**What you need to do:** Reproduce exactly, from the line containing "double(A) + A", every line down to the end of the data below.
START Provided material
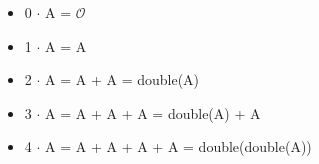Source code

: \begin{itemize}
    \item[] 0 $\cdot$ A = $\mathcal{O}$
    \item[] 1 $\cdot$ A = A
    \item[] 2 $\cdot$ A = A + A = double(A)
    \item[] 3 $\cdot$ A = A + A + A = double(A) + A
    \item[] 4 $\cdot$ A = A + A + A + A = double(double(A))
\end{itemize}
END Provided material
**Answer area:**
    \item[] 3 $\cdot$ A = A + A + A = double(A) + A
    \item[] 4 $\cdot$ A = A + A + A + A = double(double(A))
\end{itemize}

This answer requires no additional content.